Bien plus qu’un simple emballage, c’est lui qui ferait donc toute la différence: «La
céramique est un matériau extrêmement difficile à travailler si bien que c’est la
première fois que l’on réalise un tube de rouge à lèvres, insiste Charles
Bernardaud, directeur des opérations de la manufacture de porcelaine. Il nous a
fallu près de cinq ans pour le mettre au point, quinze étapes et une cinquantaine
d’artisans. Car entre la réalisation et le résultat définitif, la succession de cuissons à
des températures très élevées peut déformer et rétracter la pâte. Pour que les
éléments “s’emboîtent” les uns aux autres, tout se joue au dixième de millimètre.»
Les tubes joailliers des garçonnes
À la fois fonctionnel et précieux, ce petit objet d’art suit les nouvelles contraintes
écologiques de l’industrie cosmétique: forcément rechargeable, il est pensé pour
durer longtemps. «La plupart des marques proposent aujourd’hui des rouges à
lèvres rechargeables mais personne n’a envie de les recharger car ils restent des
objets de consommation courants, en plastique et un peu gadget. Ils jouent sur un
luxe volatile sans grande valeur ajoutée», remarque Nicolas Gerlier, fondateur de
La Bouche Rouge. En 2017, il est l’un des premiers à proposer des «objets de
beauté» aux écrins sans plastique, gainés de cuir développés en France et
commercialisés 104 € (sachant que la gravure d’initiales coûte 9 € et la recharge,
39 €). «À l’époque, tout le monde avait oublié que l’on pouvait rendre précieux un
tube de rouge. C’est une manière de repenser la consommation avec de beaux
objets qui deviennent non seulement le reflet d’une personnalité mais aussi d’un
engagement. Des objets si raffinés l’on ne peut pas les jeter.»
L’esthétique évoque bien entendu ces étuis-bijoux popularisés par les garçonnes
dans les années 1930 lorsque, les femmes osant fumer et retoucher leur
maquillage en public, exhibaient fume-cigarettes en diamants et minaudières
pavées de pierres précieuses. En or ou en argent, les tubes de rouges à lèvres
tous rechargeables eux aussi, étaient signés Cartier, Van Cleef & Arpels,
Chaumet… Plus tard et jusqu’à l’avènement du plastique dans les années 1960,
les parfumeurs et les couturiers proposeront tous des collections dans des étuis
ultra-sophistiqués qu’il s’agisse de Coty ou d’Houbigant, de Jean Patou ou de
Lucien Lelong.
Christian Dior lancera lui-même, en 1953, une collection de six teintes à glisser
dans un tube doré et argenté. Si le rouge à lèvres cristallise à nouveau un luxe
cosmétique, c’est parce qu’il n’est pas qu’un simple maquillage de salle de bains
comme le mascara ou le fond de teint mais aussi un objet de sac presque
ostentatoire , continue Nicolas Gerlier.

Et les marques de soigner les fourreaux de ces accessoires devenus pour


beaucoup de consommatrices un premier accès au monde du luxe. Voir le Rouge
Hermès dessiné par Pierre Hardy (Rouge Hermès en édition limitée, 73 €) ou le
Rouge G de Guerlain imaginé par le joaillier Lorenz Bäumer (75 €).

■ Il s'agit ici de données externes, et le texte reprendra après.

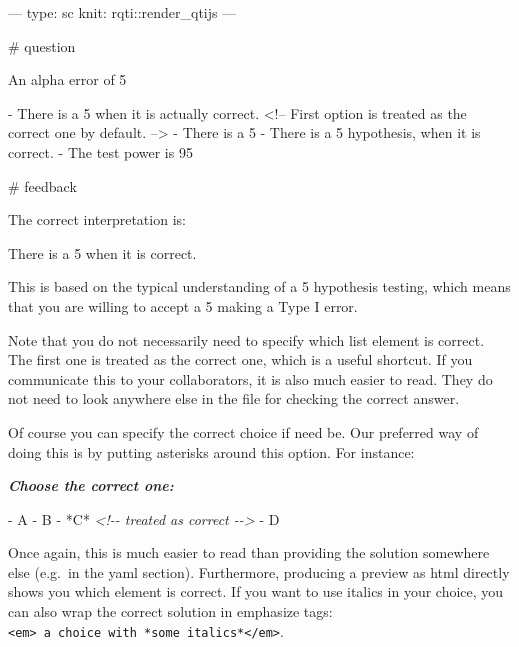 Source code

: \documentclass[twoside]{tufte-book}
\newenvironment{Shaded}{}{}
\newcommand{\AnnotationTok}[1]{\textcolor[rgb]{0.38,0.63,0.69}{\textbf{\textit{#1}}}}
\newcommand{\CommentTok}[1]{\textcolor[rgb]{0.38,0.63,0.69}{\textit{#1}}}
\newcommand{\NormalTok}[1]{#1}
\newcommand{\SpecialStringTok}[1]{\textcolor[rgb]{0.73,0.40,0.53}{#1}}
\begin{document}
\begin{Shaded}
\begin{Highlighting}
---
type: sc
knit: rqti::render_qtijs
---

# question

An alpha error of 5% means that:

- There is a 5% probability that you will mistakenly reject the null hypothesis,
when it is actually correct. <!-- First option is treated as the correct one by
default. -->
- There is a 5% probability that the null hypothesis is correct.
- There is a 5% probability that you will mistakenly reject the alternative
hypothesis, when it is correct.
- The test power is 95%.

# feedback

The correct interpretation is:

There is a 5% probability that you will mistakenly reject the null hypothesis,
when it is correct.

This is based on the typical understanding of a 5% significance level in
hypothesis testing, which means that you are willing to accept a 5% chance of
making a Type I error.
\end{Highlighting}
\end{Shaded}

Note that you do not necessarily need to specify which list element is correct. The first one is treated as the correct one, which is a useful shortcut. If you communicate this to your collaborators, it is also much easier to read. They do not need to look anywhere else in the file for checking the correct answer.

Of course you can specify the correct choice if need be. Our preferred way of doing this is by putting asterisks around this option. For instance:

\begin{Shaded}
\begin{Highlighting}[]
\AnnotationTok{Choose the correct one:}

\SpecialStringTok{{-} }\NormalTok{A}
\SpecialStringTok{{-} }\NormalTok{B}
\SpecialStringTok{{-} }\NormalTok{*C* }\CommentTok{\textless{}!{-}{-} treated as correct {-}{-}\textgreater{}}
\SpecialStringTok{{-} }\NormalTok{D}
\end{Highlighting}
\end{Shaded}

Once again, this is much easier to read than providing the solution somewhere else (e.g.~in the yaml section). Furthermore, producing a preview as html directly shows you which element is correct. If you want to use italics in your choice, you can also wrap the correct solution in emphasize tags: \texttt{\textless{}em\textgreater{}\ a\ choice\ with\ *some\ italics*\textless{}/em\textgreater{}}.
\end{document}
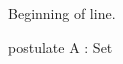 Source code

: \documentclass{article}
\begin{document}
\noindent Beginning of line.
\begin{code}
  postulate A : Set
\end{code}
\end{document}

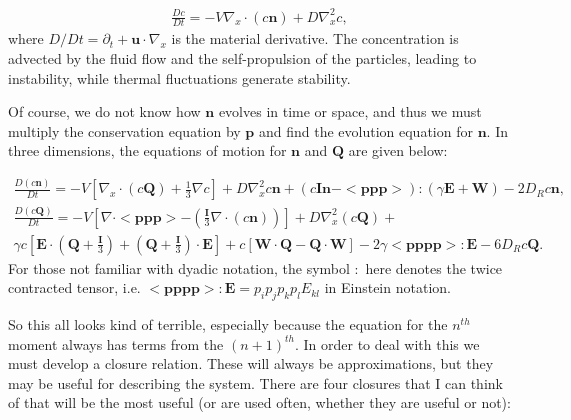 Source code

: \documentclass[onecolumn,showpacs,preprintnumbers,prl,amsmath,amssymb]{revtex4-1}
\def\b{\mathbf}
\begin{document}
\begin{gather}
\label{concen}
\frac{D c}{Dt}=-V\nabla_x\cdot(c \b{n})+D\nabla_x^2c,
\end{gather}
where $D/Dt=\partial_t+\b{u}\cdot\nabla_x$ is the material derivative. The concentration is advected by the fluid flow and the self-propulsion of the particles, leading to instability, while thermal fluctuations generate stability.

Of course, we do not know how $\b{n}$ evolves in time or space, and thus we must multiply the conservation equation by $\b{p}$ and find the evolution equation for $\b{n}$. In three dimensions, the equations of motion for $\b{n}$ and $\b{Q}$ are given below:

\begin{gather}
\label{polar}
\frac{D(c\b{n})}{Dt}=-V\left[\nabla_x\cdot(c\b{Q})+\frac{1}{3}\nabla c\right]+D\nabla_x^2c\b{n}+(c\b{In}-<\b{ppp}>):(\gamma\b{E}+\b{W})-2D_Rc\b{n},\\
\label{nem}
\frac{D(c\b{Q})}{Dt}=-V\left[\nabla\cdot<\b{ppp}>-(\frac{\b{I}}{3}\nabla\cdot(c\b{n}))\right]+D\nabla_x^2(c\b{Q})+\\
\nonumber\gamma c\left[\b{E}\cdot(\b{Q}+\frac{\b{I}}{3})+(\b{Q}+\frac{\b{I}}{3})\cdot\b{E}\right]+c\left[\b{W}\cdot\b{Q}-\b{Q}\cdot\b{W}\right]-2\gamma<\b{pppp}>:\b{E}-6D_Rc\b{Q}.
\end{gather}
For those not familiar with dyadic notation, the symbol $:$ here denotes the twice contracted tensor, i.e. $<\b{pppp}>:\b{E}=p_ip_jp_kp_lE_{kl}$ in Einstein notation. 

So this all looks kind of terrible, especially because the equation for the $n^{th}$ moment always has terms from the $(n+1)^{th}$. In order to deal with this we must develop a closure relation. These will always be approximations, but they may be useful for describing the system. There are four closures that I can think of that will be the most useful (or are used often, whether they are useful or not):
\end{document}
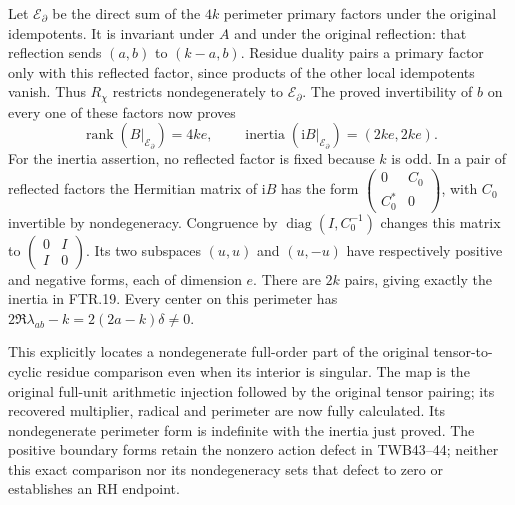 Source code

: Let $\mathcal E_{\partial}$ be the direct sum of the $4k$ perimeter
primary factors under the original idempotents. It is invariant
under $A$ and under the original reflection: that reflection sends
$(a,b)$ to $(k-a,b)$. Residue duality pairs a primary factor only
with this reflected factor, since products of the other local
idempotents vanish. Thus $R_\chi$ restricts nondegenerately to
$\mathcal E_{\partial}$. The proved invertibility of $b$ on every
one of these factors now proves
\[
 \operatorname{rank}(B|_{\mathcal E_{\partial}})=4ke,
 \qquad
 \operatorname{inertia}(\mathrm iB|_{\mathcal E_{\partial}})
                         =(2ke,2ke).
 \tag{FTR.19}
\]
For the inertia assertion, no reflected factor is fixed because
$k$ is odd. In a pair of reflected factors the Hermitian matrix
of $\mathrm iB$ has the form
$\left(\begin{smallmatrix}0&C_0\\C_0^*&0\end{smallmatrix}\right)$,
with $C_0$ invertible by nondegeneracy. Congruence by
$\operatorname{diag}(I,C_0^{-1})$ changes this matrix to
$\left(\begin{smallmatrix}0&I\\I&0\end{smallmatrix}\right)$.
Its two subspaces $(u,u)$ and $(u,-u)$ have respectively positive
and negative forms, each of dimension $e$. There are $2k$ pairs,
giving exactly the inertia in FTR.19. Every center on this perimeter
has $2\Re\lambda_{ab}-k=2(2a-k)\delta\ne0$.

This explicitly locates a nondegenerate full-order part of the
original tensor-to-cyclic residue comparison even when its interior
is singular. The map is the original full-unit arithmetic injection
followed by the original tensor pairing; its recovered multiplier,
radical and perimeter are now fully calculated. Its nondegenerate
perimeter form is indefinite with the inertia just proved. The
positive boundary forms retain the nonzero action defect in TWB43--44;
neither this exact comparison nor its nondegeneracy sets that defect
to zero or establishes an RH endpoint.
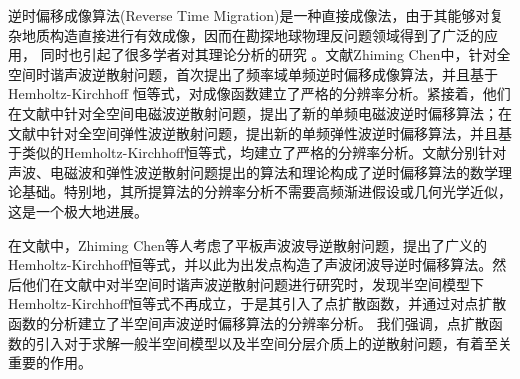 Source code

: 逆时偏移成像算法(Reverse Time Migration)是一种直接成像法，由于其能够对复杂地质构造直接进行有效成像，因而在勘探地球物理反问题领域得到了广泛的应用，
同时也引起了很多学者对其理论分析的研究
。文献Zhiming Chen\cite{cch_a}中，针对全空间时谐声波逆散射问题，首次提出了频率域单频逆时偏移成像算法，并且基于Hemholtz-Kirchhoff 恒等式，对成像函数建立了严格的分辨率分析。紧接着，他们在文献\cite{cch_e}中针对全空间电磁波逆散射问题，提出了新的单频电磁波逆时偏移算法；在文献\cite{ch_e}中针对全空间弹性波逆散射问题，提出新的单频弹性波逆时偏移算法，并且基于类似的Hemholtz-Kirchhoff恒等式，均建立了严格的分辨率分析。文献\cite{cch_a,cch_e,ch_e}分别针对声波、电磁波和弹性波逆散射问题提出的算法和理论构成了逆时偏移算法的数学理论基础。特别地，其所提算法的分辨率分析不需要高频渐进假设或几何光学近似，这是一个极大地进展。

在文献\cite{ch_cw}中，Zhiming Chen等人考虑了平板声波波导逆散射问题，提出了广义的Hemholtz-Kirchhoff恒等式，并以此为出发点构造了声波闭波导逆时偏移算法。然后他们在文献\cite{ch_ha}中对半空间时谐声波逆散射问题进行研究时，发现半空间模型下Hemholtz-Kirchhoff恒等式不再成立，于是其引入了点扩散函数，并通过对点扩散函数的分析建立了半空间声波逆时偏移算法的分辨率分析。
我们强调，点扩散函数的引入对于求解一般半空间模型以及半空间分层介质上的逆散射问题，有着至关重要的作用。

«Aujourd’hui, l’extérieur compte tout autant que l’intérieur et la formule, confirme la


maquilleuse Gucci Westman, fondatrice de Westman Atelier qui a choisi de
présenter ses rouges sous la forme d’une palette chic plutôt qu’en raisin (Lip Suede
de Westman Atelier, 91 €). Je voulais que mes packagings soient aussi luxueux
que les ingrédients que j’avais choisis et je les ai conçus comme de véritables
bijoux que mes clientes aimeraient sortir de leur sac à main, regarder, toucher et
surtout garder. C’est aussi ça le vrai luxe.»